Task directions: Each line of the data below that carries the word "symbb" needs to be copied.

[Plain-text document sources]
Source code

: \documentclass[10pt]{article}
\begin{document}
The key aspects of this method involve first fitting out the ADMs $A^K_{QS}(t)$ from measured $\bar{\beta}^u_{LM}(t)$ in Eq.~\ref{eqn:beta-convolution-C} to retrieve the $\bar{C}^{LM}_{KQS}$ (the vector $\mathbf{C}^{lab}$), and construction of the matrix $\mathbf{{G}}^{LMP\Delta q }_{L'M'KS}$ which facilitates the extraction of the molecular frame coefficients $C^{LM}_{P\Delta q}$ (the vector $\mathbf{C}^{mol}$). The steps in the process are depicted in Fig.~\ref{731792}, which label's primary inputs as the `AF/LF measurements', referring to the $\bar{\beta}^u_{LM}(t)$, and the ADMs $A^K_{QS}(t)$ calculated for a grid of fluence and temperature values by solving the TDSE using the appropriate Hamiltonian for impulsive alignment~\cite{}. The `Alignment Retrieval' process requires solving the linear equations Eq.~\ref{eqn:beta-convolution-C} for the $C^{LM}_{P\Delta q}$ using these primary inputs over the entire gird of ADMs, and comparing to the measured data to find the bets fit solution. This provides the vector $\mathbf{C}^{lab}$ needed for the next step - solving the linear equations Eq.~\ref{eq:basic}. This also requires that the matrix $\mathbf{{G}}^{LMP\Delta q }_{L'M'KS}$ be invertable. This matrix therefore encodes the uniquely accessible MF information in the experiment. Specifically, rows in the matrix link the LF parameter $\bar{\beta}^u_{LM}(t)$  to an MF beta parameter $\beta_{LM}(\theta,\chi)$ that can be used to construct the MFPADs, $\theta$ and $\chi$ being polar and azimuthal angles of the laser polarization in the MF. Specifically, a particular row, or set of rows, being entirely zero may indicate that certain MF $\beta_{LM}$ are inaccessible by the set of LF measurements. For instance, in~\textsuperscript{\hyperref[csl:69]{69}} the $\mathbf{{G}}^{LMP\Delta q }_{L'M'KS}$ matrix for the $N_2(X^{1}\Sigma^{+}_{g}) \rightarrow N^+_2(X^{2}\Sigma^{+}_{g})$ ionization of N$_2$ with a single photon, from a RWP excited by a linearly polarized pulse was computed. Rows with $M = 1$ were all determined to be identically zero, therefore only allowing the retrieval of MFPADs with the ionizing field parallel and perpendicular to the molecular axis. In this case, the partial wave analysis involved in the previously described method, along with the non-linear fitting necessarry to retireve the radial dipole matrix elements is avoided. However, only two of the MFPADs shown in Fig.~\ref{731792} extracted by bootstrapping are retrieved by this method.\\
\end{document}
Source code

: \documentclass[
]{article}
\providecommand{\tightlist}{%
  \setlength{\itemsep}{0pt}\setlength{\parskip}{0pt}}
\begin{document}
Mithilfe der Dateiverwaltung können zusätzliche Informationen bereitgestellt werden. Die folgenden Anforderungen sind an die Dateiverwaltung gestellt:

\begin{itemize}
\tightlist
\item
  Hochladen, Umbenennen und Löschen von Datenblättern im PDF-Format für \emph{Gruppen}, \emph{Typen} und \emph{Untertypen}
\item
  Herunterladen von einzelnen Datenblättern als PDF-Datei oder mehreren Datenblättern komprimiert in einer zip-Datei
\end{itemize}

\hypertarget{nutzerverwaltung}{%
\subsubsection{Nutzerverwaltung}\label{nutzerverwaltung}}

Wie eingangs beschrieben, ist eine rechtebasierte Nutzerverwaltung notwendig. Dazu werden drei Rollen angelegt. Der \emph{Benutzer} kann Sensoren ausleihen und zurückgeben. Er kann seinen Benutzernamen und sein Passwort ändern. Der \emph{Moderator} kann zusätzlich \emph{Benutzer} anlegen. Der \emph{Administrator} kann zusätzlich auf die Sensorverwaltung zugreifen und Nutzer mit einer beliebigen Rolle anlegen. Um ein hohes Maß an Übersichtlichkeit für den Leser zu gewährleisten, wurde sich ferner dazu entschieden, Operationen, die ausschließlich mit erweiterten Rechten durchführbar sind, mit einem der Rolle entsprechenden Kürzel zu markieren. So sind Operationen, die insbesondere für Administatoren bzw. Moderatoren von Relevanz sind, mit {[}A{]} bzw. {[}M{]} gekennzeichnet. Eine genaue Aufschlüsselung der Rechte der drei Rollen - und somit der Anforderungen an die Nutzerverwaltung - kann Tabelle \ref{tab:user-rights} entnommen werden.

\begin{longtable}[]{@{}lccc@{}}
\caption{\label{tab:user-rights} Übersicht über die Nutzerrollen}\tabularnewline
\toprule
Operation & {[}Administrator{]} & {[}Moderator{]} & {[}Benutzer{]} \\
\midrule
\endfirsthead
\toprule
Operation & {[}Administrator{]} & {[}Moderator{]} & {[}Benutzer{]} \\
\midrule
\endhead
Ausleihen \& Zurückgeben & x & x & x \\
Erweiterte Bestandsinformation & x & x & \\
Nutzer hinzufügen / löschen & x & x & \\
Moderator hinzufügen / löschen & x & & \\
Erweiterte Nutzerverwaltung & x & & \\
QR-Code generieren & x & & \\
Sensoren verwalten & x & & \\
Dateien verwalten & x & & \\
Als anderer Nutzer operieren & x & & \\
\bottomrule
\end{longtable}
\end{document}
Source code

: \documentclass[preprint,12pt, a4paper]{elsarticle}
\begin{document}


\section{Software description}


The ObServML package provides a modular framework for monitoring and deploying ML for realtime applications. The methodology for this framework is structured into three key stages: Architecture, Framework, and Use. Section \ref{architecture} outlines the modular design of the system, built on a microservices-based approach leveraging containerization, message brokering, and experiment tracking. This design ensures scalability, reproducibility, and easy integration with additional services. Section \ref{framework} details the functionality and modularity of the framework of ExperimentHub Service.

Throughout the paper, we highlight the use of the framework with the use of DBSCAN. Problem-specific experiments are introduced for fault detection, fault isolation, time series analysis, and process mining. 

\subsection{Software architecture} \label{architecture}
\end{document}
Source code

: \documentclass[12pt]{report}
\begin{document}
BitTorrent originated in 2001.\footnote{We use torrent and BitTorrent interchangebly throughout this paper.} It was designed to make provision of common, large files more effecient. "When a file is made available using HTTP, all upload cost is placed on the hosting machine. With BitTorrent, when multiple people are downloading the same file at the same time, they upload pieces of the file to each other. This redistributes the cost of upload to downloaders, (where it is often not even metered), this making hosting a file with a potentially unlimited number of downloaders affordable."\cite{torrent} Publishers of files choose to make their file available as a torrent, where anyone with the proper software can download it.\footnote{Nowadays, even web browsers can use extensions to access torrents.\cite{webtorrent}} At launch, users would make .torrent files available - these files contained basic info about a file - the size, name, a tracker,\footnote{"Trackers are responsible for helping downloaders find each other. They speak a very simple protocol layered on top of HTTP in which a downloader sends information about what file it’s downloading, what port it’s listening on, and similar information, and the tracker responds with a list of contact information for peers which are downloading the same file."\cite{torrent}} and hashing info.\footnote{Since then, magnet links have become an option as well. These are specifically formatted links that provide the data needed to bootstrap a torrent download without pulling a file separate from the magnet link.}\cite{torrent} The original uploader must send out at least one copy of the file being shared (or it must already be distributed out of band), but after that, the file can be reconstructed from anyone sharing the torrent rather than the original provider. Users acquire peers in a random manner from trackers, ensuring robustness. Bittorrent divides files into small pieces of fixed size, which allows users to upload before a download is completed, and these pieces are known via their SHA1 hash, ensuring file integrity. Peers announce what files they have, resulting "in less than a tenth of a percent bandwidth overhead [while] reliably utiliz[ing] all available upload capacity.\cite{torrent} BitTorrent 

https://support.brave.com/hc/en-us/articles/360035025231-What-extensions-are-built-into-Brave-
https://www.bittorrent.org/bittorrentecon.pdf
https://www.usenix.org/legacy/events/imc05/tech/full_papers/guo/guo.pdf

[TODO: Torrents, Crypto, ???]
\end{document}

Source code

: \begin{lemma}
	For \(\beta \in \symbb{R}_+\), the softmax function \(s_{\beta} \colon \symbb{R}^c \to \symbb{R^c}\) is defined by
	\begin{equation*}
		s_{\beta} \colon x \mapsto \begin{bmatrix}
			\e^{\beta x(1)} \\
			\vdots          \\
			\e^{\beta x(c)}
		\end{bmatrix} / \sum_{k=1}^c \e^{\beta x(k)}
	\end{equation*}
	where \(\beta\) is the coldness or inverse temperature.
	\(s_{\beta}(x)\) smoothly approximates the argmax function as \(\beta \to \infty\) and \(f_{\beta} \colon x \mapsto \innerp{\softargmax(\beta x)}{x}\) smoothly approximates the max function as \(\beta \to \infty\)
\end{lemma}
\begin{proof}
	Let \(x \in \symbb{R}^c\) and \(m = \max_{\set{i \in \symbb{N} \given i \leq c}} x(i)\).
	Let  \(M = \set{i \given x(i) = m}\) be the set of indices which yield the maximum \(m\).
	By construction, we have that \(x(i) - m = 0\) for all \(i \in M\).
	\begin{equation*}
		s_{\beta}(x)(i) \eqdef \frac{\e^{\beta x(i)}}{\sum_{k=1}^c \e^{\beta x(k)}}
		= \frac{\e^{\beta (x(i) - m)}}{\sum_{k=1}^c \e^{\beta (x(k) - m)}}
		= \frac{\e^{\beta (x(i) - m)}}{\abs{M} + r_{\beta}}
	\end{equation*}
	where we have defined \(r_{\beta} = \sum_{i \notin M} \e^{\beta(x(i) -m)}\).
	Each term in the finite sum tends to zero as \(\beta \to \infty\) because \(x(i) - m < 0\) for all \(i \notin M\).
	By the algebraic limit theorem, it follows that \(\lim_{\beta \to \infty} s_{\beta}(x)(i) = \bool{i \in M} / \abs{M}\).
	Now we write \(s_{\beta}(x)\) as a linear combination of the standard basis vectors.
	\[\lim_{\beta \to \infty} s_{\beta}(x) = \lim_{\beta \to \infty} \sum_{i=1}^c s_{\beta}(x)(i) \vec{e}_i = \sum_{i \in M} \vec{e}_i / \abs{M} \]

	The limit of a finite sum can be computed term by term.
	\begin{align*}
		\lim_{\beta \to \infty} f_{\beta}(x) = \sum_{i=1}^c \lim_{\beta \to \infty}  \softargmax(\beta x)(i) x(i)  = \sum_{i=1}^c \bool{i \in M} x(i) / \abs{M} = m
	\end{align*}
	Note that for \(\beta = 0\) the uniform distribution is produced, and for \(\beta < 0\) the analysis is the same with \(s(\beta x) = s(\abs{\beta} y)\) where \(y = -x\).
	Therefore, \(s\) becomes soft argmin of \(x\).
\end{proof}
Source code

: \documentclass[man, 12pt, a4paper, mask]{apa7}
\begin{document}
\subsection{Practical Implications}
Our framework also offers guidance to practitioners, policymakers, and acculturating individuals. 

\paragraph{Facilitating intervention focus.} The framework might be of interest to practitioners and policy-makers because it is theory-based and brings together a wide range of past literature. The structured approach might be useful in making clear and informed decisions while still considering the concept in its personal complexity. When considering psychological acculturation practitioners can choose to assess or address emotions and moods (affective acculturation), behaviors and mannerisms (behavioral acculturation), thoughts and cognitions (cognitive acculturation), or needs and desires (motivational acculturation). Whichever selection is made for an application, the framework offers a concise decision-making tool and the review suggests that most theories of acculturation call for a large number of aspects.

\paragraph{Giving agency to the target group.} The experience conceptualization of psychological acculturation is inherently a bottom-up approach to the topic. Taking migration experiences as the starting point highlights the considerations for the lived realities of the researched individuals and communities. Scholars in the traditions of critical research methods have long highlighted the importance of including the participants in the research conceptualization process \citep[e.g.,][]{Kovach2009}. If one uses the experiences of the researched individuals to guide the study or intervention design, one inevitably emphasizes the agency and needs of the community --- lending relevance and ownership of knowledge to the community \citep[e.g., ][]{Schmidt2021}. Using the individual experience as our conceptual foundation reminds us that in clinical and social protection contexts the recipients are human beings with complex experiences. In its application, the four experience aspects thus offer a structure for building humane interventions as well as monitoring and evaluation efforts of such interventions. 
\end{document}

Result for this task:
	For \(\beta \in \symbb{R}_+\), the softmax function \(s_{\beta} \colon \symbb{R}^c \to \symbb{R^c}\) is defined by
	Let \(x \in \symbb{R}^c\) and \(m = \max_{\set{i \in \symbb{N} \given i \leq c}} x(i)\).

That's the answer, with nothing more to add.